Logo no início da película, uma voz conta a história de missionários portugueses cristãos que tinham ido evangelizar o Japão na primeira metade do século XVI. E logo depois, escondendo a maneira como se começa, introduz-se a narrativa principal: uma mulher de trinta e poucos anos vive dependente de um velho surdo e cego, numa casa ao pé da costa num cenário, que como já referimos, relembra mais Portugal do que, propriamente o Japão. A sua relação é silenciosa e complexa: por vezes, parece-nos cruel o tratamento - que só se pronuncia por esgares e gestos - de Kaoru ao velho homem. As cenas à mesa, os jantares em que ambos comem com as mãos, se sujam e se limpam com a língua são mais ternurentos do que eróticos. Nunca no filme se percebe as razões de Kaoru para se isolar com aquela personagem caricata. Ao contrário dos outros filmes de Aoyama, aqui em Crickets não existe a denúncia de um problema, admite-se a sua possibilidade e mascara-se isso com a sua própria indefenidade. Kaoru sempre nos surge como uma mulher instável, que espera que algo aconteça, observa a realidade e aguarda que alguma coisa lhe permita "contornar" esse seu "problema" - sendo que nós não o conhecemos - e a faça viver o "depois" (isto referindo-me à retrospectiva de Tamaki Tsuchida). É quase como se aquela relação com o velho monstro (isto porque a simbólica do filme - análoga à fábula da Bela e do Monstro - diz-nos para não fiarmos nas aparências) fosse um teste para ela; uma relação em que Kaoru, diga-se, tem dúvidas se vai resultar.

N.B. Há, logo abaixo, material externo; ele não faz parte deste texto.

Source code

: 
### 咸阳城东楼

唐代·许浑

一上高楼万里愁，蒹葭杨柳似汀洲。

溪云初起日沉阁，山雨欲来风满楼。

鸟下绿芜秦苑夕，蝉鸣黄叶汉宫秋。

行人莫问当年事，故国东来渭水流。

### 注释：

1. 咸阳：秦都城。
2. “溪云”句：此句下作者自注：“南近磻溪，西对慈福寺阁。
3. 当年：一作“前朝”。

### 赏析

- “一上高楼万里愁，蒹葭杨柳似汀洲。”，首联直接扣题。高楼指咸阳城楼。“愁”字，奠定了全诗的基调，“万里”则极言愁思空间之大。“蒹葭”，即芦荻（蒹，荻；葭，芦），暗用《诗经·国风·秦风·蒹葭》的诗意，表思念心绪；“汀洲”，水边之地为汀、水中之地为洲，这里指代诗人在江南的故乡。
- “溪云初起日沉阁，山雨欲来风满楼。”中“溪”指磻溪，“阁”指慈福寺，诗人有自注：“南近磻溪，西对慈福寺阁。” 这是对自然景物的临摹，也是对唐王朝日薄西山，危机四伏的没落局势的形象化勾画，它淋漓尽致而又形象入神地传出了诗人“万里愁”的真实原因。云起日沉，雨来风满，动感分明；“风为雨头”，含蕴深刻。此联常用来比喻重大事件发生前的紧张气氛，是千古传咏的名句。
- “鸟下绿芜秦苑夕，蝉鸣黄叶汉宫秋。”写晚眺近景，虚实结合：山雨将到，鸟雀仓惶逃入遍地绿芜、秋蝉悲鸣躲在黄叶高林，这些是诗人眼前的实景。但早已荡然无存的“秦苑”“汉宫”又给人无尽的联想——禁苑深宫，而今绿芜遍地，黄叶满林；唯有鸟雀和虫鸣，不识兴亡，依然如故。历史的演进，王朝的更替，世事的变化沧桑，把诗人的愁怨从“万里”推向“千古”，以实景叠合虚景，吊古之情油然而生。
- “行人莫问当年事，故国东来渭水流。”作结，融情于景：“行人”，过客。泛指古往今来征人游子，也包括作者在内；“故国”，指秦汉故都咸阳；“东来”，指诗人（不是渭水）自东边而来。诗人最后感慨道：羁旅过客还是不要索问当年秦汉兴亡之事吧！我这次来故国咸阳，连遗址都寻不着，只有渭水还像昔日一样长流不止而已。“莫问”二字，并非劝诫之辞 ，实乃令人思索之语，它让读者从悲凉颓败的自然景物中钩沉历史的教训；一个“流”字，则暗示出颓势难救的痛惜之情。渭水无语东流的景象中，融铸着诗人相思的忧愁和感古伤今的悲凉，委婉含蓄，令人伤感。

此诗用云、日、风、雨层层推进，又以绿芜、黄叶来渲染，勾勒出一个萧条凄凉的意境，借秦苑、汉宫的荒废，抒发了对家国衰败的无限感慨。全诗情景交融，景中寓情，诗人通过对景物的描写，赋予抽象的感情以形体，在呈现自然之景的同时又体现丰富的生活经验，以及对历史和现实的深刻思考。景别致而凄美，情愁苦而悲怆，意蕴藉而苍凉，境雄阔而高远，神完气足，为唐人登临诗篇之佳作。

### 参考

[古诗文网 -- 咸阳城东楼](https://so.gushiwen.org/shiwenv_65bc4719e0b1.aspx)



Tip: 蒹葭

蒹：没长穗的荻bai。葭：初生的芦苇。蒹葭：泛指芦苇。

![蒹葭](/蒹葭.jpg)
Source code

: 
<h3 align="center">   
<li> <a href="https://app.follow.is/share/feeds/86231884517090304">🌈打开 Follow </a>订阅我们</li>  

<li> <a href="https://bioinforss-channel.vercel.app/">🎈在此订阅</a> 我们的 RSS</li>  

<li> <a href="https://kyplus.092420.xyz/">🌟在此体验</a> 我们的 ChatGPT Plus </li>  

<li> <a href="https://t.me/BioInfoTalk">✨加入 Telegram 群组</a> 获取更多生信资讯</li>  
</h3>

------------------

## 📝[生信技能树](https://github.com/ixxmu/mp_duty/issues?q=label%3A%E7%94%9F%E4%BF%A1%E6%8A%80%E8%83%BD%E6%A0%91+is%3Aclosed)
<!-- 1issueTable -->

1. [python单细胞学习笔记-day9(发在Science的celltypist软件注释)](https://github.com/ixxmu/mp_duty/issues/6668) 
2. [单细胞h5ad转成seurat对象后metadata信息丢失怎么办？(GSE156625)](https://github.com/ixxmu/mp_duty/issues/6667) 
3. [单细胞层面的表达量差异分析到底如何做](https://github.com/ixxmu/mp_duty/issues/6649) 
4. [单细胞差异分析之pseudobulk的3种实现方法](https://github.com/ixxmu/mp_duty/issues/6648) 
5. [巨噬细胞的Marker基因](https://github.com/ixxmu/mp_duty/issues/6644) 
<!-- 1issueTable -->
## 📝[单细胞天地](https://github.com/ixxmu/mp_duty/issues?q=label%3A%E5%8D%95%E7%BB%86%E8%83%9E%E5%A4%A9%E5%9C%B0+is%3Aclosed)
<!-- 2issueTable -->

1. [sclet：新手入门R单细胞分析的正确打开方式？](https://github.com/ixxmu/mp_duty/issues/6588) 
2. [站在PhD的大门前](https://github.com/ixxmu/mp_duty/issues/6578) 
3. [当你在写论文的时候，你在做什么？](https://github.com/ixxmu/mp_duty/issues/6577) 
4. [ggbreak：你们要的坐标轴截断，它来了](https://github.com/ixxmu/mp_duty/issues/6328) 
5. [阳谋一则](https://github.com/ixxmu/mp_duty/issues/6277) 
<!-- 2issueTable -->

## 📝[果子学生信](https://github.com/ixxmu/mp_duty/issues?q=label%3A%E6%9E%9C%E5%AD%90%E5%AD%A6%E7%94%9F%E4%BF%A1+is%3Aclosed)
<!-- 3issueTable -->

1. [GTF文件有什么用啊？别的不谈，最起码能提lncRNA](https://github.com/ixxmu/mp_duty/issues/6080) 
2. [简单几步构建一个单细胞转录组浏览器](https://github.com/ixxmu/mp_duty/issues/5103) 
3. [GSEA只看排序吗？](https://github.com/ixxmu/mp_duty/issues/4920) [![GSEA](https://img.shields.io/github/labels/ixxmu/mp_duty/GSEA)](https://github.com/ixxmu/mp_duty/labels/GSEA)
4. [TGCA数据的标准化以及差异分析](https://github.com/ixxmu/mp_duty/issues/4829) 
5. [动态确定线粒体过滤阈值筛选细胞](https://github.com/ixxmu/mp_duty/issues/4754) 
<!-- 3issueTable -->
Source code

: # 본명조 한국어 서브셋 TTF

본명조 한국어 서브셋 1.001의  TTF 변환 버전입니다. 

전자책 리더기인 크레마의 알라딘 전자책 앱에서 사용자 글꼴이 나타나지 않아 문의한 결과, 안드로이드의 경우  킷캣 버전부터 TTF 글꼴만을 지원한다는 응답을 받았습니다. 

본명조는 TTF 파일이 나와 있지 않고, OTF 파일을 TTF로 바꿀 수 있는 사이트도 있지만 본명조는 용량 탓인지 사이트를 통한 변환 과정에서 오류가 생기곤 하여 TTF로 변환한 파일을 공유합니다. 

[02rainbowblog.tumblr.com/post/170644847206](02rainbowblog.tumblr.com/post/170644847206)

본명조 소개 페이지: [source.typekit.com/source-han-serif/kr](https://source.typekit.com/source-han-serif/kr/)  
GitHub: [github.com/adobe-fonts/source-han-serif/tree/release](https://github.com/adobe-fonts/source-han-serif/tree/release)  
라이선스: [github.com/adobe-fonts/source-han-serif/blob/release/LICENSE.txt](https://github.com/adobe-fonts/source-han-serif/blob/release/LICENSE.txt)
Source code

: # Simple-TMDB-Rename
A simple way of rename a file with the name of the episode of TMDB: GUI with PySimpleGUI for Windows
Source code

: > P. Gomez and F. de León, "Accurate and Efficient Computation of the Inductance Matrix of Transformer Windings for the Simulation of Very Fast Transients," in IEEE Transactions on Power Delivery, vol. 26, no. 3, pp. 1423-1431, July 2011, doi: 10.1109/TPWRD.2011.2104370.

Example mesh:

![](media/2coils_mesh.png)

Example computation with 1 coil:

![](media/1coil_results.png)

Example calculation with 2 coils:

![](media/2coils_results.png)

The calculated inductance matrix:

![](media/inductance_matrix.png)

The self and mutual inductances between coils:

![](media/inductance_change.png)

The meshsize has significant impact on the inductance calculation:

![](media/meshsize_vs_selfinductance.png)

Entre personagens estranhas - dois habitantes da aldeia que contam o passado sangrento desta - e momentos oníricos ou surreais, o velho homem acaba por desaparecer olhando para a Lua. E aí o mundo de Kaoru desaba. A busca por essa esperança continua e a saudade - esse sentimento lusitano muito bem ilustrado neste conto japonês - impera na desolação e, também, na própria loucura da mulher. Há visões e premonições catastróficas, há um sentimento do vazio a partir daqui, quando Kaoru se apercebe que o motivo pela qual ela vivia - essa sua dependência espiritual - morreu - tanto metaforica como materialmente. Só que a surpresa é que, no final de contas, após um teste decisivo no qual surrealismo lynchiano e absurdo de Beckett se unem, a velha personagem - que logo aqui assume uma dimensão mitificadora e simbólica - volta numa tarde de nevoeiro por entre o mar e a terra.
Aoyama também referiu ser esta uma película que fala de Sebastianismo. Duma profecia necessária no nosso tempo, porém é como se Kaoru recebesse a sua recompensa no final de uma luta, acima de tudo, espiritualizada entre a fé e o palpável. O cego sem nome retoma a visão e a audição - sentimentos que antes, como um errante, procurava - , e regressa, tal como o nosso rei tão aguardado numa cena magistralmente bem filmada que não divide o mito da realidade, o metafísico e o físico etc. A necessidade da crença, da fé toma uma enorme relevância neste filme que, às tantas, cita uma oração presente numa película de Pedro Costa. A revisitação de uma dimensão religiosa na actualidade e também da nossa cultura portuguesa afigura-se precisa de um realizador como Shinji Aoyama que se auto-caracterizou já como "um japonês que foi português noutra vida."